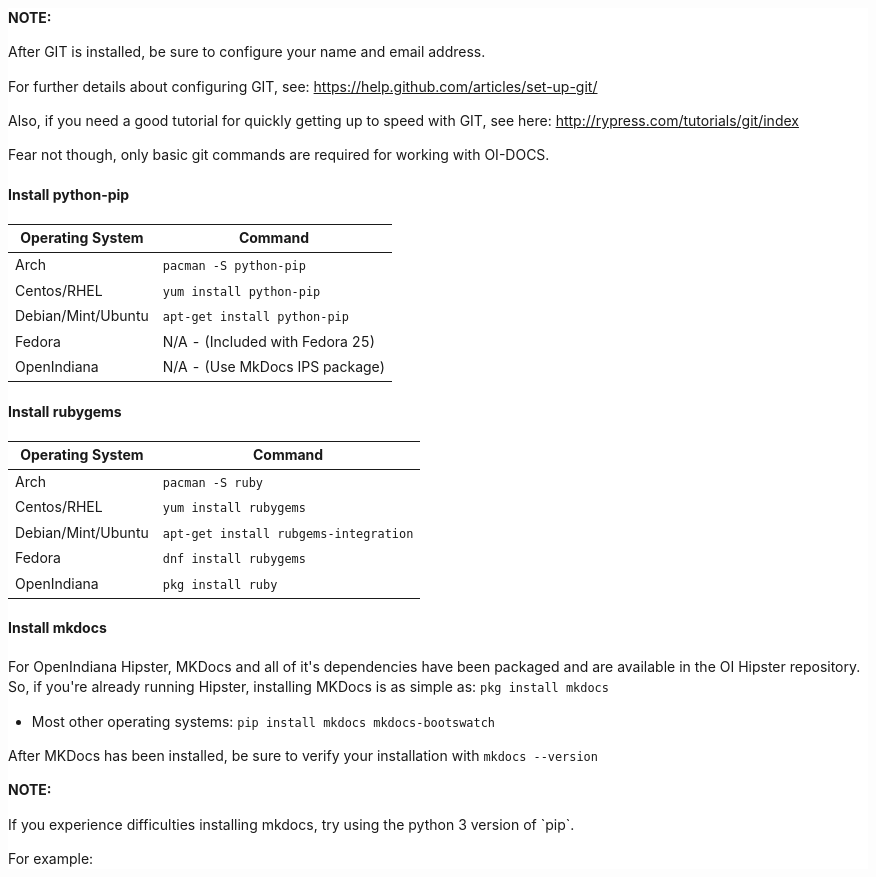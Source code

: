 <i class="fa fa-info-circle fa-lg" aria-hidden="true"></i> **NOTE:**
<div class="well">
After GIT is installed, be sure to configure your name and email address.

For further details about configuring GIT, see: <https://help.github.com/articles/set-up-git/>

Also, if you need a good tutorial for quickly getting up to speed with GIT, see here: <http://rypress.com/tutorials/git/index>

Fear not though, only basic git commands are required for working with OI-DOCS.
</div>


#### Install python-pip

| Operating System | Command
| --- | ---
| Arch | `pacman -S python-pip`
| Centos/RHEL | `yum install python-pip`
| Debian/Mint/Ubuntu | `apt-get install python-pip`
| Fedora | N/A - (Included with Fedora 25)
| OpenIndiana | N/A - (Use MkDocs IPS package)


#### Install rubygems

| Operating System | Command
| --- | ---
| Arch | `pacman -S ruby`
| Centos/RHEL | `yum install rubygems`
| Debian/Mint/Ubuntu | `apt-get install rubgems-integration`
| Fedora | `dnf install rubygems`
| OpenIndiana | `pkg install ruby`


#### Install mkdocs

For OpenIndiana Hipster, MKDocs and all of it's dependencies have been packaged and are available in the OI Hipster repository.
So, if you're already running Hipster, installing MKDocs is as simple as: `pkg install mkdocs`

* Most other operating systems: `pip install mkdocs mkdocs-bootswatch`

After MKDocs has been installed, be sure to verify your installation with `mkdocs --version`

<i class="fa fa-info-circle fa-lg" aria-hidden="true"></i> **NOTE:**
<div class="well">
If you experience difficulties installing mkdocs, try using the python 3 version of `pip`.

For example:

***

- [WHAT IS EXPECTED]: Check each line in the records above for the word "with". Return those that have it.

- [REPLY]:
Also, if you need a good tutorial for quickly getting up to speed with GIT, see here: <http://rypress.com/tutorials/git/index>
Fear not though, only basic git commands are required for working with OI-DOCS.
| Fedora | N/A - (Included with Fedora 25)
After MKDocs has been installed, be sure to verify your installation with `mkdocs --version`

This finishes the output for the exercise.